## Exercise aim
In the data below, find every line with the word "AttributeTok" and copy it.

[Collection entries]
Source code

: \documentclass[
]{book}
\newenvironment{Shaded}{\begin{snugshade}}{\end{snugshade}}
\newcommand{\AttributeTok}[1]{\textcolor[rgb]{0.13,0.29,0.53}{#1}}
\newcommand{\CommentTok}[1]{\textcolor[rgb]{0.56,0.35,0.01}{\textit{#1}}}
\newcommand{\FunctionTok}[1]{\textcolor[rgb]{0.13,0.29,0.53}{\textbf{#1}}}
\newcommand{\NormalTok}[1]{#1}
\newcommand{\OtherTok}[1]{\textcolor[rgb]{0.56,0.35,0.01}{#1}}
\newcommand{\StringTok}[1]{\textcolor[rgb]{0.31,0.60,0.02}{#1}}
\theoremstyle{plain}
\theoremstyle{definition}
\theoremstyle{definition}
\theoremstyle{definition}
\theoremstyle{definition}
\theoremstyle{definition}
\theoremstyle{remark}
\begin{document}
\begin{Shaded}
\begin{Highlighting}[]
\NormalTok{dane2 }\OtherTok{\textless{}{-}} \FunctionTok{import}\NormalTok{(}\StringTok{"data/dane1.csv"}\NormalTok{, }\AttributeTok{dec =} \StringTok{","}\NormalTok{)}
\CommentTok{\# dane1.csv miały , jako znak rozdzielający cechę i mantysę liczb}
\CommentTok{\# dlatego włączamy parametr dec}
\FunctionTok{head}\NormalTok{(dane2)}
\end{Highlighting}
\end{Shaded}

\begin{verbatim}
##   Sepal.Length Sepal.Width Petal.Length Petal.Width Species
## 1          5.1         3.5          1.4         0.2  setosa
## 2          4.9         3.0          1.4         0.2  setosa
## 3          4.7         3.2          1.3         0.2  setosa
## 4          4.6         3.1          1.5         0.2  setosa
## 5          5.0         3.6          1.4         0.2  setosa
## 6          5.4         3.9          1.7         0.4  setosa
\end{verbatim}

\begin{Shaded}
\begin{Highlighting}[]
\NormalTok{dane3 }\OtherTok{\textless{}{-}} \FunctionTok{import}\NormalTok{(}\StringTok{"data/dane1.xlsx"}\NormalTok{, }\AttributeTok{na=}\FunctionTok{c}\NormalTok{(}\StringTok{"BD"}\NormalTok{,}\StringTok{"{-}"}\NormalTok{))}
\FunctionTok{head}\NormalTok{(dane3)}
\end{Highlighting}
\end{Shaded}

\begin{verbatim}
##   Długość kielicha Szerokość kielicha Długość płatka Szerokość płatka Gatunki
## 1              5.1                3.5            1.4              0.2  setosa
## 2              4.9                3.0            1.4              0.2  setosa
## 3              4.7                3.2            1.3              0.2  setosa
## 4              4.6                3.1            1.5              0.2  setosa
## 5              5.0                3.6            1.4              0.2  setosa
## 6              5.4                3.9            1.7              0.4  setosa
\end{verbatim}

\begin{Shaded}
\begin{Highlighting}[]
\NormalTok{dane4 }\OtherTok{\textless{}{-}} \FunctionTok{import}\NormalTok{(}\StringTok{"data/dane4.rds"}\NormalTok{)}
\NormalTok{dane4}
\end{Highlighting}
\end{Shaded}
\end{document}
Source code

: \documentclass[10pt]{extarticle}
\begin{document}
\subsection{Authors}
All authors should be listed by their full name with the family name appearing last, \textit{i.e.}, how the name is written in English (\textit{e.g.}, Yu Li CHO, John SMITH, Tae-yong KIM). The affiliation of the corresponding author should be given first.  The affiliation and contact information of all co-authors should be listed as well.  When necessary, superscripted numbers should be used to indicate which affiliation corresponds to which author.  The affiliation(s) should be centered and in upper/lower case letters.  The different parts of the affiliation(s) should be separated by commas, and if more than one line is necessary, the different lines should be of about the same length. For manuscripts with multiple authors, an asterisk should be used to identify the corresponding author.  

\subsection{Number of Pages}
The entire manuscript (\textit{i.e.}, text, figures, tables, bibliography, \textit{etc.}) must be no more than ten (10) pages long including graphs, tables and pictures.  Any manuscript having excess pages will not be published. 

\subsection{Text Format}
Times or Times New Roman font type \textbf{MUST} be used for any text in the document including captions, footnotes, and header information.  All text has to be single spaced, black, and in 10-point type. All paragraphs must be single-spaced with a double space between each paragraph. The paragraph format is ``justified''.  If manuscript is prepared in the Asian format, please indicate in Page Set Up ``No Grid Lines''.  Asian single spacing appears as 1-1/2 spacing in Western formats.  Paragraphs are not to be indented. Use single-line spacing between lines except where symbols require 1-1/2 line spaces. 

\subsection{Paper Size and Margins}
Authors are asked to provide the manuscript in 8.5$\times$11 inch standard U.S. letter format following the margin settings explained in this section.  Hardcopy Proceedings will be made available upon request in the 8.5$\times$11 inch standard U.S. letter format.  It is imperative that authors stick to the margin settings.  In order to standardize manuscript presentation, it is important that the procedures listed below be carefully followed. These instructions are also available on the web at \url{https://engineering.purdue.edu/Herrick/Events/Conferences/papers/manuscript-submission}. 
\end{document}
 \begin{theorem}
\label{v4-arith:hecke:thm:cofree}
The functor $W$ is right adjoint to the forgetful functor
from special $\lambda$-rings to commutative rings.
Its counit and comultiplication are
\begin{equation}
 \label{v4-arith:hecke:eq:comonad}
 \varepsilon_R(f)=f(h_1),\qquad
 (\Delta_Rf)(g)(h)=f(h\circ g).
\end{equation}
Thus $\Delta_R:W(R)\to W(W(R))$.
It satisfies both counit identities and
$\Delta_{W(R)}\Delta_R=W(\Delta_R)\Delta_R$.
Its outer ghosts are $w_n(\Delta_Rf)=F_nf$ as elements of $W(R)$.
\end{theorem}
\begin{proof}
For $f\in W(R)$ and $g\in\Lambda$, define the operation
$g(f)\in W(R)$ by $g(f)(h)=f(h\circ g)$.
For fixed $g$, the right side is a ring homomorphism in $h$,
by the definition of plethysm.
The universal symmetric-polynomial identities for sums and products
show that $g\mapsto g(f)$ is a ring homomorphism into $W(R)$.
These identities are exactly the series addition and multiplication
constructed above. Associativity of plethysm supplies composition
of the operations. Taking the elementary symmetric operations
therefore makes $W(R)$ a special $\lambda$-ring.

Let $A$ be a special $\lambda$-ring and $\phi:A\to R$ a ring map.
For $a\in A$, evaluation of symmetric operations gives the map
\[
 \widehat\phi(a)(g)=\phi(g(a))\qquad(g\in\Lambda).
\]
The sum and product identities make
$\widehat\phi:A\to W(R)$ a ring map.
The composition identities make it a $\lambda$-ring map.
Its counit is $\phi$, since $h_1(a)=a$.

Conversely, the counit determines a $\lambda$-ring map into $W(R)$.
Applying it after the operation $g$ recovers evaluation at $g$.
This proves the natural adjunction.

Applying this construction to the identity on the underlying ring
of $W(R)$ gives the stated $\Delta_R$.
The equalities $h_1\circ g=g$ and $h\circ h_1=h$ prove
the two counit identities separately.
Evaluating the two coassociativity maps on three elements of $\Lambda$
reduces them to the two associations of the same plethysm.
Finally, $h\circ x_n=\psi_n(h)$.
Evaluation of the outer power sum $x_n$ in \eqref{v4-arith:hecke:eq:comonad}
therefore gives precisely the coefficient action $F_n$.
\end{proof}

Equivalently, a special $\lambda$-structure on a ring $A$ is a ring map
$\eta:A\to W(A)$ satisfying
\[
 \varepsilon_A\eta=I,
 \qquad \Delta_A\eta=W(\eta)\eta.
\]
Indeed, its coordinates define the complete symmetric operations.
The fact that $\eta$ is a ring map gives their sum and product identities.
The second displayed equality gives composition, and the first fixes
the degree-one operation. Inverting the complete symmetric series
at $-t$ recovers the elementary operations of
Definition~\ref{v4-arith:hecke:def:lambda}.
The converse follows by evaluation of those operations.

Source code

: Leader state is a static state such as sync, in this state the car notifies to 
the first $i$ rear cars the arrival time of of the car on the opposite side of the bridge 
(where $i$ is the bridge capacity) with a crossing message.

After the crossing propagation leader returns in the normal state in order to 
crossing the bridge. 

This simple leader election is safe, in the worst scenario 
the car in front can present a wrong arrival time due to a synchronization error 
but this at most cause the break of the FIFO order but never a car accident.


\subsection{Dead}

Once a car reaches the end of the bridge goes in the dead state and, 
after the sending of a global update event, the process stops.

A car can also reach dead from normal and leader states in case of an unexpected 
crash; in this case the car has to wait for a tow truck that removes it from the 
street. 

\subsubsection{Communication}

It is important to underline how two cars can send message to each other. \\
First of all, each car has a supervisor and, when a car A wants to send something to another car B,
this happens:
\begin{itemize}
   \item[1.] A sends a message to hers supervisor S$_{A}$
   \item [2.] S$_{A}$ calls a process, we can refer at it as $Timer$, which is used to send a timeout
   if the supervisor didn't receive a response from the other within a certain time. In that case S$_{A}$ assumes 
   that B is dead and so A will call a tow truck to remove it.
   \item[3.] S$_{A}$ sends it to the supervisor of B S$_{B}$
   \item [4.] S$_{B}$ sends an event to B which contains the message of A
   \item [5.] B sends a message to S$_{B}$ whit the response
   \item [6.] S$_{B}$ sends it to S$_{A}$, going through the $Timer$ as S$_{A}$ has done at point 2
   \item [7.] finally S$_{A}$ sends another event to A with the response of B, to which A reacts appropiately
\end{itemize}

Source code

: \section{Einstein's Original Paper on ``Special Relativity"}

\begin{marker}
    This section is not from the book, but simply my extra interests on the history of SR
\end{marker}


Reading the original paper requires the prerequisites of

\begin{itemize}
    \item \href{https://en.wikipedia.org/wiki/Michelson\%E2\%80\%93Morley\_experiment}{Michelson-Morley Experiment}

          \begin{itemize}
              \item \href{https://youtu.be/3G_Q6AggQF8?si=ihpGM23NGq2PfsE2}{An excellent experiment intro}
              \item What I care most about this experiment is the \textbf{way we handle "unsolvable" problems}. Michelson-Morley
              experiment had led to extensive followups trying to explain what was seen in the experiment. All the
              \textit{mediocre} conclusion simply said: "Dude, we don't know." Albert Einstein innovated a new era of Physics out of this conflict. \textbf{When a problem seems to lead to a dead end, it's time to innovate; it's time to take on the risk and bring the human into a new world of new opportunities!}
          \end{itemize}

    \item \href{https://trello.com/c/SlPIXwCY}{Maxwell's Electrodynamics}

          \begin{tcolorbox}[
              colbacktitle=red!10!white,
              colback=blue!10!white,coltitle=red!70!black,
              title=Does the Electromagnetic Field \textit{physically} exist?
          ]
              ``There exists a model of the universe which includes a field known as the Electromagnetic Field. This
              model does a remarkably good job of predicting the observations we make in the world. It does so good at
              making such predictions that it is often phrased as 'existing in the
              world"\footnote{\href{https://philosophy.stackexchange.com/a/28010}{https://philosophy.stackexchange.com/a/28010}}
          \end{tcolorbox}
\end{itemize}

## Solution to the exercise
\newcommand{\AttributeTok}[1]{\textcolor[rgb]{0.13,0.29,0.53}{#1}}
\NormalTok{dane2 }\OtherTok{\textless{}{-}} \FunctionTok{import}\NormalTok{(}\StringTok{"data/dane1.csv"}\NormalTok{, }\AttributeTok{dec =} \StringTok{","}\NormalTok{)}
\NormalTok{dane3 }\OtherTok{\textless{}{-}} \FunctionTok{import}\NormalTok{(}\StringTok{"data/dane1.xlsx"}\NormalTok{, }\AttributeTok{na=}\FunctionTok{c}\NormalTok{(}\StringTok{"BD"}\NormalTok{,}\StringTok{"{-}"}\NormalTok{))}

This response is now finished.